Task requirements: Please return each record exactly as it stands.

(Dataset entries)
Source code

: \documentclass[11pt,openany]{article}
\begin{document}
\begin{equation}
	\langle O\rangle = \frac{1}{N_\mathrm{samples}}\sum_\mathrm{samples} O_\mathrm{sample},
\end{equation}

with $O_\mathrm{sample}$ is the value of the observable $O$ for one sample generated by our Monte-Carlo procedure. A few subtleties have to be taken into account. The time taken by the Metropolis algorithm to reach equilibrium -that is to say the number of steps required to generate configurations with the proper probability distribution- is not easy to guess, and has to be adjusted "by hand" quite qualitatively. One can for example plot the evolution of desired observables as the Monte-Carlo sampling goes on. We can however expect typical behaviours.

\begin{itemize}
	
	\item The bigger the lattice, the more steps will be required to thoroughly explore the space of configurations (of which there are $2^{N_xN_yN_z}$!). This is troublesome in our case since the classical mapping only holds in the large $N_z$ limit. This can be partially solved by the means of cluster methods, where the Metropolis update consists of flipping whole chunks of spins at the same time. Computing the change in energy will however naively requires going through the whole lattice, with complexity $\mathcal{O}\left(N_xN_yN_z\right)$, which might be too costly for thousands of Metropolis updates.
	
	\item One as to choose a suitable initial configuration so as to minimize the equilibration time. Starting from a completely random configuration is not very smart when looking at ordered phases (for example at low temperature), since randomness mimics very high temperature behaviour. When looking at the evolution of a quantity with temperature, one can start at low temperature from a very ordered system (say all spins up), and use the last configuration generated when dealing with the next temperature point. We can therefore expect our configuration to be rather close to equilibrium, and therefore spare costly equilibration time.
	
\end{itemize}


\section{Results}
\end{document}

Completed exercise:
Source code

: \documentclass[11pt,openany]{article}
\begin{document}
\begin{equation}
	\langle O\rangle = \frac{1}{N_\mathrm{samples}}\sum_\mathrm{samples} O_\mathrm{sample},
\end{equation}

with $O_\mathrm{sample}$ is the value of the observable $O$ for one sample generated by our Monte-Carlo procedure. A few subtleties have to be taken into account. The time taken by the Metropolis algorithm to reach equilibrium -that is to say the number of steps required to generate configurations with the proper probability distribution- is not easy to guess, and has to be adjusted "by hand" quite qualitatively. One can for example plot the evolution of desired observables as the Monte-Carlo sampling goes on. We can however expect typical behaviours.

\begin{itemize}
	
	\item The bigger the lattice, the more steps will be required to thoroughly explore the space of configurations (of which there are $2^{N_xN_yN_z}$!). This is troublesome in our case since the classical mapping only holds in the large $N_z$ limit. This can be partially solved by the means of cluster methods, where the Metropolis update consists of flipping whole chunks of spins at the same time. Computing the change in energy will however naively requires going through the whole lattice, with complexity $\mathcal{O}\left(N_xN_yN_z\right)$, which might be too costly for thousands of Metropolis updates.
	
	\item One as to choose a suitable initial configuration so as to minimize the equilibration time. Starting from a completely random configuration is not very smart when looking at ordered phases (for example at low temperature), since randomness mimics very high temperature behaviour. When looking at the evolution of a quantity with temperature, one can start at low temperature from a very ordered system (say all spins up), and use the last configuration generated when dealing with the next temperature point. We can therefore expect our configuration to be rather close to equilibrium, and therefore spare costly equilibration time.
	
\end{itemize}


\section{Results}
\end{document}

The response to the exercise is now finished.